3.1. Introduction

The ScaleViz extension provides support for cluster rendering, remote rendering, multipipe rendering, and immersive Virtual Reality. Cluster rendering has been introduced since version 6.0 of Open Inventor™, whereas multipipe rendering and immersive VR were supported previously in the MultiPipe extension, which is now incorporated into ScaleViz. ScaleViz also substantially extends Open Inventor capabilities for remote visualization.

[Important]

ScaleViz is a separately licensed extension. You must have a ScaleViz license in addition to your Open Inventor license string.

One of its fields specifies the maximum number of render nodes allowed.
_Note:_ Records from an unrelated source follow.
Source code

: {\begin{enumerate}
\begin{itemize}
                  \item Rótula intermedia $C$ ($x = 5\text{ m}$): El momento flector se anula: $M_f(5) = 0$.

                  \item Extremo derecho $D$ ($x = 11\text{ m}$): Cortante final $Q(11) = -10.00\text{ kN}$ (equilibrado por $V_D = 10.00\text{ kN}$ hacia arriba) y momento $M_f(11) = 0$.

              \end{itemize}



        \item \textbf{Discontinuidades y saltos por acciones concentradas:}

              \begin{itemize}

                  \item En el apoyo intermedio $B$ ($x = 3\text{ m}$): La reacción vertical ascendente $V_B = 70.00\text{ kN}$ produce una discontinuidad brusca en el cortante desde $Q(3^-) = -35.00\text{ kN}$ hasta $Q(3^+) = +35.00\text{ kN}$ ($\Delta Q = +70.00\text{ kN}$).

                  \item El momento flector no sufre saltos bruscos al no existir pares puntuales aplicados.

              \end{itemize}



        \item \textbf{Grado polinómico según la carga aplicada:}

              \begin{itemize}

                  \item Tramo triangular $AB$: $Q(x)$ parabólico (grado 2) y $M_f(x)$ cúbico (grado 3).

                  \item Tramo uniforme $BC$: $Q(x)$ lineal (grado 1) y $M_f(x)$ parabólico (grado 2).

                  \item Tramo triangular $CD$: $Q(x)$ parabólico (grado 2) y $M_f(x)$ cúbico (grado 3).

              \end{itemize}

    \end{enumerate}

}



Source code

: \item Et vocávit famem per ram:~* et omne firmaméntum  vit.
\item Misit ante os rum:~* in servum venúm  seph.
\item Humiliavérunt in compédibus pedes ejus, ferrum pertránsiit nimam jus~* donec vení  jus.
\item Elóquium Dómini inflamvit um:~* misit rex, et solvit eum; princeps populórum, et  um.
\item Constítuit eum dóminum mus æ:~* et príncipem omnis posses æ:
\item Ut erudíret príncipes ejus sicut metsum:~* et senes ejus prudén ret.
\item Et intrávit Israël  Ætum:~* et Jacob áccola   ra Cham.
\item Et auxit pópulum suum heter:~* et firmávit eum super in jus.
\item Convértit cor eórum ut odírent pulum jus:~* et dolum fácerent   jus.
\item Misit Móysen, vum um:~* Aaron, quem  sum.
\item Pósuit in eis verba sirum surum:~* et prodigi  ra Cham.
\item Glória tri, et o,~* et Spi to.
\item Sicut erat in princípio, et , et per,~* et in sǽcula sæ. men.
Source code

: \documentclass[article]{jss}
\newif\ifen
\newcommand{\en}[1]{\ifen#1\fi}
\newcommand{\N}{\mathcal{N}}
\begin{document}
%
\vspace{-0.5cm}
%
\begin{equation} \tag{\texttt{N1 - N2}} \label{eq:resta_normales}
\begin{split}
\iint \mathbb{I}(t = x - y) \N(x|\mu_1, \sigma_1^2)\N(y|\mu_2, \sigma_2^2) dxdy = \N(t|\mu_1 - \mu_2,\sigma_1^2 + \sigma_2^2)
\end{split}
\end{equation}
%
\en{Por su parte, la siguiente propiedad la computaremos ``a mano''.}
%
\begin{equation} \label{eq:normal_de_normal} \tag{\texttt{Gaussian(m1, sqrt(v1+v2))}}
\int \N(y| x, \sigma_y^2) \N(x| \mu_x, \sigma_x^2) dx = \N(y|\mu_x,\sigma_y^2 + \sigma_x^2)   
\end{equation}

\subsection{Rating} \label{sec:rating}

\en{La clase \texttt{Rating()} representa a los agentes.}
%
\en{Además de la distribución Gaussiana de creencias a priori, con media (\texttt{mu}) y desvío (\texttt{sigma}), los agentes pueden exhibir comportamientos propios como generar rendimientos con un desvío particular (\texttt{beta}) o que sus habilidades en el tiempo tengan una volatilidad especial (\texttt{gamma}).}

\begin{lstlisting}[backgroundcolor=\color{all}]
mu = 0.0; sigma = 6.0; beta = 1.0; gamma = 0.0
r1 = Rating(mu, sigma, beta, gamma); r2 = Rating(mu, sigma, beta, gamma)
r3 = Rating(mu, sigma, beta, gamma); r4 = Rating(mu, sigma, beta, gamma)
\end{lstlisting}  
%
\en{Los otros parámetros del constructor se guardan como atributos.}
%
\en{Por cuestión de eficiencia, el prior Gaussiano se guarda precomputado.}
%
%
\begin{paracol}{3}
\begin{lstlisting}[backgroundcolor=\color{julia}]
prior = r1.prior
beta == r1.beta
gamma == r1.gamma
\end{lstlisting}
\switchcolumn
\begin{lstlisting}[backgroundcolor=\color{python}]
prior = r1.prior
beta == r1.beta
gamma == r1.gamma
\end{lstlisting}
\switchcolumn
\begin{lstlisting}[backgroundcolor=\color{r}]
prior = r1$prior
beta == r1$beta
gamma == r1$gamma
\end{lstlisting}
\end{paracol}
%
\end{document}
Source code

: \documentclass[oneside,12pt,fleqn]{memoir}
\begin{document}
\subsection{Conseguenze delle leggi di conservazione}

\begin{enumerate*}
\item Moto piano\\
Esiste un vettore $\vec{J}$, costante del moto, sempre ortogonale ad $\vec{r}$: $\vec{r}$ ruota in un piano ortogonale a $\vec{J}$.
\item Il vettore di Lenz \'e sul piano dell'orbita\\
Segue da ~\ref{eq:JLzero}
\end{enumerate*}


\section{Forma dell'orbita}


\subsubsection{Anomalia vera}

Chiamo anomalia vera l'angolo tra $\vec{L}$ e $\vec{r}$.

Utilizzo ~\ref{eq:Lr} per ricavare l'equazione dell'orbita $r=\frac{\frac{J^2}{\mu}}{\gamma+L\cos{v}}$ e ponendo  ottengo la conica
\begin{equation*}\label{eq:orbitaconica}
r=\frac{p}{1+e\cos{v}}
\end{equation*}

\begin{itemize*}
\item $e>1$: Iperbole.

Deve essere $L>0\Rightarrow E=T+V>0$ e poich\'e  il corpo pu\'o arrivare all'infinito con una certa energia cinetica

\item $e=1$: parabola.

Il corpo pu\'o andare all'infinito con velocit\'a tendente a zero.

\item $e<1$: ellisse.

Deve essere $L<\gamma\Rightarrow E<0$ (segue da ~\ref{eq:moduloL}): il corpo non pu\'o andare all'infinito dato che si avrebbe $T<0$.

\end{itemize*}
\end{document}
If its value is zero, multipipe rendering and immersive VR is allowed, but not cluster rendering.

ScaleViz brings scalable capabilities to Open Inventor applications for achieving high performance, handling very large data, and enabling collaboration. It can be used to:

ScaleViz provides support for large tiled displays like a RealityCenter™, immersive multi-wall displays like the CAVE™ and Holobench™, as well as display of composited images on the user’s machine. It supports multi-threaded rendering on multipipe machines, head and hand tracking, active and passive stereo modes, edge blending, and much more. Any VRCO (www.vrco.com) trackd™ -compatible tracking system can be used with ScaleViz. The multipipe viewer classes replace the standard viewer classes, allowing Open Inventor applications to be “cross display” as well as cross platform. Using ScaleViz, the same application can run on displays ranging from a laptop to a desktop to a CAVE.

The ScaleViz extension also provides tracking support and default, customizable behaviors (navigation, head tracking, 3D cursor, etc.) adapted to immersive applications using tracking devices, wands, and other input devices.

ScaleViz includes support for cluster rendering using multiple computers, as well as multipipe rendering, where one computer addresses multiple graphics boards.

Cluster rendering and multipipe rendering modes support both tiled and immersive display configurations. Multipipe rendering is limited to the number of graphics boards that will fit into a single machine, whereas cluster rendering allows multiple machines, and therefore any number of graphics boards. Cluster rendering also allows compositing the results of rendering on multiple machines onto the application’s screen.